Folkbop is then a blend of the folkier elements of the jazz tradition: Blues, Soul, Gospel and even Swing, together with Hardbop and Bebop. All this combined with the Folk music of the Midwest. "Guitar is for sure the basic American folk instrument. As a pianist playing with many different guitarists, I had to change the way I thought of the piano..." Wide-open voicings, spaced similarly to the open strings of a guitar, Steve's simple, transparent piano style and use of Folk/Country idioms is reminiscent of Ray Charles' sojourn into Country music. "In retrospect, growing up in Iowa was great. There were fantastic bands and artists like Greg Brown, Bo Ramsey and Big Wooden Radio. Nearby in Chicago there were Blues piano players like Sunnyland Slim. Bluegrass bands were passing through all the time on tour between the coasts. "

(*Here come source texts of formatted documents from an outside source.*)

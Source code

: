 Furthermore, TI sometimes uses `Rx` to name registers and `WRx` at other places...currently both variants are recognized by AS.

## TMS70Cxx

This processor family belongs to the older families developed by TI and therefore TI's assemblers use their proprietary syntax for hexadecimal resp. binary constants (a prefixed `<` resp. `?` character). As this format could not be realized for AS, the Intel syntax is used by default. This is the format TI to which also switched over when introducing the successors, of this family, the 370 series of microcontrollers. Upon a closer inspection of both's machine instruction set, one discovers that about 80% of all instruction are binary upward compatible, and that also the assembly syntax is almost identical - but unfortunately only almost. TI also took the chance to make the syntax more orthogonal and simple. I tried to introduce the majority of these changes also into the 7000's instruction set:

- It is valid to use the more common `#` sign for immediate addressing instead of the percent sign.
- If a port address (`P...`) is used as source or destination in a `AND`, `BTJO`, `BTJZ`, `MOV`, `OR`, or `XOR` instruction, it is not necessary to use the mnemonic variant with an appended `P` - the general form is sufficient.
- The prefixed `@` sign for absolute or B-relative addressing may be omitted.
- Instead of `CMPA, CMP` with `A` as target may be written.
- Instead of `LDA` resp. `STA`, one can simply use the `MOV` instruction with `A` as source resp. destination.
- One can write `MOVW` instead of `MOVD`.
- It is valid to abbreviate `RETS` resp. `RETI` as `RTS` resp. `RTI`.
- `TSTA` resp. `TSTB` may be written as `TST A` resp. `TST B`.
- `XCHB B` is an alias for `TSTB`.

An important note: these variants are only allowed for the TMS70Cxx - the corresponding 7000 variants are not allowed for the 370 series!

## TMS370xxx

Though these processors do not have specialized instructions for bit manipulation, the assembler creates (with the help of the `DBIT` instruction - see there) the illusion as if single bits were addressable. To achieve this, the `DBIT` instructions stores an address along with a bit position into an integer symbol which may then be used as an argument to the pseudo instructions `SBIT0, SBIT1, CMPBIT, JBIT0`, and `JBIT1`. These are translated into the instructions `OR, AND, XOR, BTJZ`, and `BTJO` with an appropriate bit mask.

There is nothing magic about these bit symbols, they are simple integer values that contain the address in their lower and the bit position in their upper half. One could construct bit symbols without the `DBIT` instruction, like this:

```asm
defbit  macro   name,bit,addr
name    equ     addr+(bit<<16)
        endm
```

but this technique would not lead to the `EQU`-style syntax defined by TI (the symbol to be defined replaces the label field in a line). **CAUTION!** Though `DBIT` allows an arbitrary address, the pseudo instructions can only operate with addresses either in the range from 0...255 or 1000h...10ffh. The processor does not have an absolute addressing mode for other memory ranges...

The diversity of original music on Searching the Blue is impressive. A delicious blend of down-home blues, luscious ballads, sizzling up-tempos, canons, fugues and gospel shouts, it represents the culmination of many years of hard work. "Each song is its own little musical world, concisely arranged, similar to the way a singer/songwriter would write each tune. Basically the piano trio, featuring Marcus Rieck on drums and Volker Heinze on contrabass, provides the foundation on which each world is built". So compositions like "Starting Over" begin as a country-fugue and develop into a blues march a la Gene Harris and the Three Sounds. "Figurin' a Question" is a contrabass-canon theme that develops first into a burning up-tempo blues and returns as a counter theme in "Askin' " as a country/gospel extended work of multiple forms. The CD also features some stellar live performances and opens with a bugaloo from the Quasimodo jazz club in Berlin, part of Minor Music's "Wir-Jazz Wunderkinder" tour.

In Europe the response to Steve's music has been tremendous. Germany's Der Spiegel wrote: "...most of all Steve inspires us with his energetic drive and his connection to Gospel and Blues: a totally enjoyable experience, not just for jazz fans!" Recently Steve's music was featured in a continent-wide broadcast of Europe's national radio stations sponsored by the European Broadcast Union.

Steve Klink's music is here to stay. Searching the Blue takes the listener on a journey across a romantic era of America's rich musical tradition and through the history of its folk forms.